EXERCISE OBJECTIVE: From the records below, return every line containing the word "Linux".

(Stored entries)
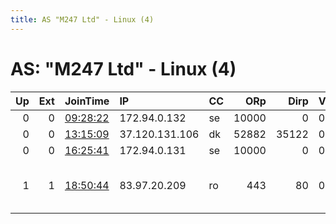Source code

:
 ```yaml
---
title: AS "M247 Ltd" - Linux (4)
---
```


# AS: "M247 Ltd" - Linux (4)

|   Up |   Ext | JoinTime                                                                                            | IP             | CC   |   ORp |   Dirp | Version   | Contact                   | Nickname          |   eFamMembers |
|-----:|------:|:----------------------------------------------------------------------------------------------------|:---------------|:-----|------:|-------:|:----------|:--------------------------|:------------------|--------------:|
|    0 |     0 | [09:28:22](https://metrics.torproject.org/rs.html#details/245F8980FDCBA37F80DED55EDFB40335D5699344) | 172.94.0.132   | se   | 10000 |      0 | 0.4.1.5   | None                      | Testy             |             1 |
|    0 |     0 | [13:15:09](https://metrics.torproject.org/rs.html#details/2D61C0EF2FF68099F98F62DB46A29F9A7170F7DE) | 37.120.131.106 | dk   | 52882 |  35122 | 0.3.5.8   | None                      | Unnamed           |             1 |
|    0 |     0 | [16:25:41](https://metrics.torproject.org/rs.html#details/62DC462167911D91E0E0DABFD60B09C712EDD061) | 172.94.0.131   | se   | 10000 |      0 | 0.4.1.5   | None                      | Testy             |             1 |
|    1 |     1 | [18:50:44](https://metrics.torproject.org/rs.html#details/C6E0D72422B509E31B231E625E4C0E5895AD2D03) | 83.97.20.209   | ro   |   443 |     80 | 0.4.1.6   | kimshim at protonmail dot | idroppedmylighter |             1 |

OUTPUT:
title: AS "M247 Ltd" - Linux (4)
# AS: "M247 Ltd" - Linux (4)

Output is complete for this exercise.